(Dataset entries)
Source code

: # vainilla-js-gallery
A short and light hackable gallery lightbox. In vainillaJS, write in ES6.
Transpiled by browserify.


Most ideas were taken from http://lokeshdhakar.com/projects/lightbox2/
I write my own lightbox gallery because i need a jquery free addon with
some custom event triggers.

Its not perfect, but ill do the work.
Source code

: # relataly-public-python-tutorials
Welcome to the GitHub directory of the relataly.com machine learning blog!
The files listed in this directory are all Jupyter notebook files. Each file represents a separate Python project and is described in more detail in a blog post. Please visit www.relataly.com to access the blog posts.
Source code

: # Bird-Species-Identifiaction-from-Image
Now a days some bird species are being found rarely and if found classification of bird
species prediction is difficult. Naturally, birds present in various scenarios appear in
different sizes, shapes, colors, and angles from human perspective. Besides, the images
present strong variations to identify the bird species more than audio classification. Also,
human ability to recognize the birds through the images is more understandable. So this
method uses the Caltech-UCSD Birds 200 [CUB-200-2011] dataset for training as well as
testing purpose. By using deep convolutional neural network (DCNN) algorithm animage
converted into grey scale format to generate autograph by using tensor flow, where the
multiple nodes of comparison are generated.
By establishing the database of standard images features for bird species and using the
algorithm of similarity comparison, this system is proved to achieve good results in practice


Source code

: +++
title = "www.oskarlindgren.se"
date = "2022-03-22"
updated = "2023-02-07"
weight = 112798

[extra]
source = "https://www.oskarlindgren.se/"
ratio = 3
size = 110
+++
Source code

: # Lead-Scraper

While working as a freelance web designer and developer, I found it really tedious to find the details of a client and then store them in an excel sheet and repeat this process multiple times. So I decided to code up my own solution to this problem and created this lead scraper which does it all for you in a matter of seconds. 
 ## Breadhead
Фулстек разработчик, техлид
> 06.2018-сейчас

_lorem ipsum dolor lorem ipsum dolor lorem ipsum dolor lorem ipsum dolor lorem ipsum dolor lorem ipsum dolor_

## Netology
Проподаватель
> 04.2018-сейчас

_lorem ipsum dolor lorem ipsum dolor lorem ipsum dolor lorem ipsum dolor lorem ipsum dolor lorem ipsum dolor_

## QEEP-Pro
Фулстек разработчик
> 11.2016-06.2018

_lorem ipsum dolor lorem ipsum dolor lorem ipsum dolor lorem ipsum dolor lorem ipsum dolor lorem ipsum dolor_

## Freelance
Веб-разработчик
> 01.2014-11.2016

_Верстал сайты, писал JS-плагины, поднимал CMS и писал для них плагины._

* [Task details] Restate all of the data above. Match it word for word.

* [Task response]
Source code

: # vainilla-js-gallery
A short and light hackable gallery lightbox. In vainillaJS, write in ES6.
Transpiled by browserify.


Most ideas were taken from http://lokeshdhakar.com/projects/lightbox2/
I write my own lightbox gallery because i need a jquery free addon with
some custom event triggers.

Its not perfect, but ill do the work.
Source code

: # relataly-public-python-tutorials
Welcome to the GitHub directory of the relataly.com machine learning blog!
The files listed in this directory are all Jupyter notebook files. Each file represents a separate Python project and is described in more detail in a blog post. Please visit www.relataly.com to access the blog posts.
Source code

: # Bird-Species-Identifiaction-from-Image
Now a days some bird species are being found rarely and if found classification of bird
species prediction is difficult. Naturally, birds present in various scenarios appear in
different sizes, shapes, colors, and angles from human perspective. Besides, the images
present strong variations to identify the bird species more than audio classification. Also,
human ability to recognize the birds through the images is more understandable. So this
method uses the Caltech-UCSD Birds 200 [CUB-200-2011] dataset for training as well as
testing purpose. By using deep convolutional neural network (DCNN) algorithm animage
converted into grey scale format to generate autograph by using tensor flow, where the
multiple nodes of comparison are generated.
By establishing the database of standard images features for bird species and using the
algorithm of similarity comparison, this system is proved to achieve good results in practice


Source code

: +++
title = "www.oskarlindgren.se"
date = "2022-03-22"
updated = "2023-02-07"
weight = 112798

[extra]
source = "https://www.oskarlindgren.se/"
ratio = 3
size = 110
+++
Source code

: # Lead-Scraper

While working as a freelance web designer and developer, I found it really tedious to find the details of a client and then store them in an excel sheet and repeat this process multiple times. So I decided to code up my own solution to this problem and created this lead scraper which does it all for you in a matter of seconds. 
 ## Breadhead
Фулстек разработчик, техлид
> 06.2018-сейчас

_lorem ipsum dolor lorem ipsum dolor lorem ipsum dolor lorem ipsum dolor lorem ipsum dolor lorem ipsum dolor_

## Netology
Проподаватель
> 04.2018-сейчас

_lorem ipsum dolor lorem ipsum dolor lorem ipsum dolor lorem ipsum dolor lorem ipsum dolor lorem ipsum dolor_

## QEEP-Pro
Фулстек разработчик
> 11.2016-06.2018

_lorem ipsum dolor lorem ipsum dolor lorem ipsum dolor lorem ipsum dolor lorem ipsum dolor lorem ipsum dolor_

## Freelance
Веб-разработчик
> 01.2014-11.2016

_Верстал сайты, писал JS-плагины, поднимал CMS и писал для них плагины._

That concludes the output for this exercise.